Published online by Cambridge University Press: 08 May 2024
One of the paradoxes of slave-trade history is that while we now know a lot about the gut-wrenching process of turning Africans into slaves and the hazards of trafficking on tropical coasts, we know relatively little about the sailors who manned the ships. To be sure, historians have dredged the smattering of life writings that refer to slave ships, many of which reveal graphic accounts of the brutality of captains and mates and a seaman's induction into the trade. Yet precisely who the sailors were, from what ports they hailed, how they were recruited, remains elusive if not opaque. This has not stopped historians generalizing about slave-ship sailors: they are said to be ‘multiracial’, a ‘motley crew’ from different quarters of the globe.

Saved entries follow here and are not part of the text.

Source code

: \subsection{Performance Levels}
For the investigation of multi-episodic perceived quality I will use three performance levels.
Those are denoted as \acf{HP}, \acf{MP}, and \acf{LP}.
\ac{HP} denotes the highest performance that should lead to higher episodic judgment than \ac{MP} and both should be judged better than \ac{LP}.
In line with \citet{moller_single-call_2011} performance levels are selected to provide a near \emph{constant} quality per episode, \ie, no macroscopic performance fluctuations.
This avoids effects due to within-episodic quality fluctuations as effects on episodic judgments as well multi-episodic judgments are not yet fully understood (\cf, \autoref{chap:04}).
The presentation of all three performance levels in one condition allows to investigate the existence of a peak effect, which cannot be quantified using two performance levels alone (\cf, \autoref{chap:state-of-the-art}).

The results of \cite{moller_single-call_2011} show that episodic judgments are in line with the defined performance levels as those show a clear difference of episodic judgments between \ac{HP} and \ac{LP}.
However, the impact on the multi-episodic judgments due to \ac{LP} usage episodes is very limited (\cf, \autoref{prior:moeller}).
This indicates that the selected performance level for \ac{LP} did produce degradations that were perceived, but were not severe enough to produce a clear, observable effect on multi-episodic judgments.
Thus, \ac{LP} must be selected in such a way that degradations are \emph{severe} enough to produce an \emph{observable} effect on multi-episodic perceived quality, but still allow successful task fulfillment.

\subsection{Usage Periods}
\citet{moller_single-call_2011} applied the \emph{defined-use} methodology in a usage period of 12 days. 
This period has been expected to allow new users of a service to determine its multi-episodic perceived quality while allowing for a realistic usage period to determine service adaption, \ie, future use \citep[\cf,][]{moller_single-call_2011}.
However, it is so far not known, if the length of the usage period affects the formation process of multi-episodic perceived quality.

One exception to this trend is Mike Breward who has made use of the detailed muster rolls of Bristol at the end of the eighteenth century to offer a portrait of slave-ship crews. The muster rolls earlier in the century did not have a lot to offer the historian, which typically record the pay due to sailors for months at sea and the last ships the seamen entered. These rolls were designed to assess the contribution seamen made to the hospital fund, legislated in 1747. In Bristol, the task of tracking the levy and its administration was put under the jurisdiction of the Merchant Venturers, which is why the muster rolls are in its archives. The early rolls tell us little about the social provenance of the seamen beyond noting the port from which they typically sailed, and because captains were sometimes lax about their entries, this information is not always reliable. The differential payments allotted seamen do reveal the number who died or ran during the voyage, those discharged at the port of delivery and the sailors who were impressed or even elected to enter men-of-war during wartime. This information is vital to assessing the volatility of crews. The one other advantage of the mid-century muster rolls is that the more regular ones list the last ship on which the seaman sailed, giving historians a chance to measure persistence, an issue that maritime historians have seldom addressed.